(Recorded information Opens)
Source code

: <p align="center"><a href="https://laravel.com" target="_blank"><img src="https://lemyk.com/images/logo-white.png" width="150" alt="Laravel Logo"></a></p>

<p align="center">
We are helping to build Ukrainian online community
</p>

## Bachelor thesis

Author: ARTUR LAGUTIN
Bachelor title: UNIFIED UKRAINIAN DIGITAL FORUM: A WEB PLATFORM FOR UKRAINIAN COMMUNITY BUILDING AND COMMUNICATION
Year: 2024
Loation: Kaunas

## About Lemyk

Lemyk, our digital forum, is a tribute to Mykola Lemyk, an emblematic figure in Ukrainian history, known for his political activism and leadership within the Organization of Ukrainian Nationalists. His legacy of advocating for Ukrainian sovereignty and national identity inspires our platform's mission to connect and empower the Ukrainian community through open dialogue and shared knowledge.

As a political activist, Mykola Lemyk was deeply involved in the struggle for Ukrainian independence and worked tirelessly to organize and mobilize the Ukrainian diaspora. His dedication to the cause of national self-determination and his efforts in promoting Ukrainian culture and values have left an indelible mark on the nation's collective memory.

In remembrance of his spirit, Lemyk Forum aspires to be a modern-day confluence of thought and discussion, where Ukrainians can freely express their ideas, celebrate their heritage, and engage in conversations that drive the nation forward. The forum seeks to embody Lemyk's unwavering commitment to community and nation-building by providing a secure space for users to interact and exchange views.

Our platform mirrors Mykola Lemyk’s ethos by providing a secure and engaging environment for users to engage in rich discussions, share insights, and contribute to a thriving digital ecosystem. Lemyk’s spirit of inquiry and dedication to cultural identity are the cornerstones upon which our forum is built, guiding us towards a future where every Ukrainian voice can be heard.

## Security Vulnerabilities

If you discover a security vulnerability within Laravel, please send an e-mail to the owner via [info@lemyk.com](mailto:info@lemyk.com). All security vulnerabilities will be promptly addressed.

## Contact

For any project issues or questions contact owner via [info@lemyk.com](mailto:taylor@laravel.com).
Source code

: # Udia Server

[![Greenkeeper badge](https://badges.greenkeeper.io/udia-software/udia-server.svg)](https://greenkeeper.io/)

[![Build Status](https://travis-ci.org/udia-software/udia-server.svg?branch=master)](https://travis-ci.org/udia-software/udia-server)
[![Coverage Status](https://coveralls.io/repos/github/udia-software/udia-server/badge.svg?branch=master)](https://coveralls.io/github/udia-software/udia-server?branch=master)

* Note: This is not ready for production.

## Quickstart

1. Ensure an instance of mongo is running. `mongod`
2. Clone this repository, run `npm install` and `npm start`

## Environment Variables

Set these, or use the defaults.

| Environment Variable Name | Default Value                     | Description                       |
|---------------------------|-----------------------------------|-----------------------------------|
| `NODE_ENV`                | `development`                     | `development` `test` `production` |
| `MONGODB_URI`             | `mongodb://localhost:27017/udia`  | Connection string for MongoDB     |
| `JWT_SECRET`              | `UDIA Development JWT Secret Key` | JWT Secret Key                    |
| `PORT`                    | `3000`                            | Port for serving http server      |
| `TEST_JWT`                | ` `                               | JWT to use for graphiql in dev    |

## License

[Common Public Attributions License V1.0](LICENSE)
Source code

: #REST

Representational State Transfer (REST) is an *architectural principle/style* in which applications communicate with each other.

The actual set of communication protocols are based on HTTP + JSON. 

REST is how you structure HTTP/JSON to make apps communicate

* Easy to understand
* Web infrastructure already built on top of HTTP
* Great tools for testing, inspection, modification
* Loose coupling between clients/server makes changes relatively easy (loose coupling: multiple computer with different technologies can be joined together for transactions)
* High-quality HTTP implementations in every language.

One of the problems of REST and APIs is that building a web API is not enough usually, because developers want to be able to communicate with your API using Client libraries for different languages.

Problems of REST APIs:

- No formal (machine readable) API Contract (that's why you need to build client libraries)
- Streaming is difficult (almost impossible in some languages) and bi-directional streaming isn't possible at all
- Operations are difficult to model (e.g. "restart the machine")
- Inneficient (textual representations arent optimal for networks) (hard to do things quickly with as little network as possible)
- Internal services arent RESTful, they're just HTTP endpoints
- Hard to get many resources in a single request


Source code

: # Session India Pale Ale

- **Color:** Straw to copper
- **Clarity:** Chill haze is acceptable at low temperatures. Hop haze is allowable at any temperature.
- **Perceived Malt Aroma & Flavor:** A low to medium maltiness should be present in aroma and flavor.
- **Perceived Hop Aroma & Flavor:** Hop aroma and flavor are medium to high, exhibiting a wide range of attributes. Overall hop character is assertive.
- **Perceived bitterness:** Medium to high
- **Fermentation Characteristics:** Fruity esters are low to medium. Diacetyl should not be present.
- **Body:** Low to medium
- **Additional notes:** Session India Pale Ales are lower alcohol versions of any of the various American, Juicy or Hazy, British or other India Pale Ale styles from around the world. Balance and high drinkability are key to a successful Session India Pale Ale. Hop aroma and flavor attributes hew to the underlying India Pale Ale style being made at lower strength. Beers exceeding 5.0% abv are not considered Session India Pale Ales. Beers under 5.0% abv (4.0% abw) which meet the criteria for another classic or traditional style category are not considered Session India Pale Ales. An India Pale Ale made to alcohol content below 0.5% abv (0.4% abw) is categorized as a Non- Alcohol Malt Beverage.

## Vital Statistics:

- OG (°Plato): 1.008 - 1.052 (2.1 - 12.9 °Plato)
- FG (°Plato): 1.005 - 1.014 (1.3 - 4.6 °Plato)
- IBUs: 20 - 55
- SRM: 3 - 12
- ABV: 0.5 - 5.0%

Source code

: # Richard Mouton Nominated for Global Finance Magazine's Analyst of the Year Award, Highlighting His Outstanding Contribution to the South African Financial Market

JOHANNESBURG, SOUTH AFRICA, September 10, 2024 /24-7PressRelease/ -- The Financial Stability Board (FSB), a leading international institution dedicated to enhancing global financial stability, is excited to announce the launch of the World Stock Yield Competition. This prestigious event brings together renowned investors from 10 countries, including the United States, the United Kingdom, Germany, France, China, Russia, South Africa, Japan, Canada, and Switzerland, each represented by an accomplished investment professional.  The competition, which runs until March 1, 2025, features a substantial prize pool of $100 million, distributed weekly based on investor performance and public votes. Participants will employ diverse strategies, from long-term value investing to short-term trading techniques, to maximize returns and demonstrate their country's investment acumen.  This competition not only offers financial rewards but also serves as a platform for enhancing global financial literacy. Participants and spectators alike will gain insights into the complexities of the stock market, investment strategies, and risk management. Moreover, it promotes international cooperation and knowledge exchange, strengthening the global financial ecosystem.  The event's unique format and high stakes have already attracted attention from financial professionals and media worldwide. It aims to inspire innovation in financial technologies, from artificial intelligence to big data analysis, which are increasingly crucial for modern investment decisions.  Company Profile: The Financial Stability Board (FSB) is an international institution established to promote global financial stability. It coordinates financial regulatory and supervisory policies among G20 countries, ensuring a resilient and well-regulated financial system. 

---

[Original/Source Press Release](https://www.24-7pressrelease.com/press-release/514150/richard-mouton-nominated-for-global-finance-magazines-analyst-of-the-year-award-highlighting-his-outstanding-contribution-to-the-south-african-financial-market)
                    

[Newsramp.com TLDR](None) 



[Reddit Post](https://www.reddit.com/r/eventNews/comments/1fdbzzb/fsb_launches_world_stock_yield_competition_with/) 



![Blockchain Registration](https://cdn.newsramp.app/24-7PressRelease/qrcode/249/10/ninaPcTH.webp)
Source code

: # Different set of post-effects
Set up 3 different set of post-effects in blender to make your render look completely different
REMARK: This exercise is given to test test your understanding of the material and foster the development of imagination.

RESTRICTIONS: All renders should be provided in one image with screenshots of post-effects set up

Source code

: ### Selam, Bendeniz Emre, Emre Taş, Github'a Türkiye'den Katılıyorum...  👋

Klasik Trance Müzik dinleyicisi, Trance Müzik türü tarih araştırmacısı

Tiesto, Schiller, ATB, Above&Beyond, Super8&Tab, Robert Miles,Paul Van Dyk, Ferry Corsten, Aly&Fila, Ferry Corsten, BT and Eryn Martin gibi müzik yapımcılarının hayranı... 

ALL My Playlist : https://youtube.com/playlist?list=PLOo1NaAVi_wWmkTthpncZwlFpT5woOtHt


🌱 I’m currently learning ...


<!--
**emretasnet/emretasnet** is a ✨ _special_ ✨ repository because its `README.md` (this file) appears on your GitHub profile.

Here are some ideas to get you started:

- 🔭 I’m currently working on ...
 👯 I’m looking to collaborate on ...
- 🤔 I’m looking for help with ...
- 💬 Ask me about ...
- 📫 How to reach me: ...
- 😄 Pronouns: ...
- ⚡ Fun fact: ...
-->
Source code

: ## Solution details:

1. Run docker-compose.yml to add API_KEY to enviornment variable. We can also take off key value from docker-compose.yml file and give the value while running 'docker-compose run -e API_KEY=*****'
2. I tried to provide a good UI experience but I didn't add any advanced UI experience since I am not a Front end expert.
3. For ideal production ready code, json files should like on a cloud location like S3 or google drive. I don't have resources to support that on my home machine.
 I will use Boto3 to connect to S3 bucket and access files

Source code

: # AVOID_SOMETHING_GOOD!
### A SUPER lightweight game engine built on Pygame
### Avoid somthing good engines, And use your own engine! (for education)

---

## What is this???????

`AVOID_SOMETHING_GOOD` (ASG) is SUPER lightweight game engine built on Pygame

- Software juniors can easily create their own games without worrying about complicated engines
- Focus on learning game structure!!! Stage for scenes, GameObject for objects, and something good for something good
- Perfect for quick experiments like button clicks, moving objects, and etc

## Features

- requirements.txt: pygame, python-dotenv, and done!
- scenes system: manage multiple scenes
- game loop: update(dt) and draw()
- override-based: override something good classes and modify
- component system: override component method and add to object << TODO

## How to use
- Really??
(Recorded information Closes)
▶ What to work on
What you give back must be the stretch above, starting at the line with "- **Fermentation Characteristics:**" and ending at the line with "- **Body:** Low to medium", copied exactly.

▶ Task response
- **Fermentation Characteristics:** Fruity esters are low to medium. Diacetyl should not be present.
- **Body:** Low to medium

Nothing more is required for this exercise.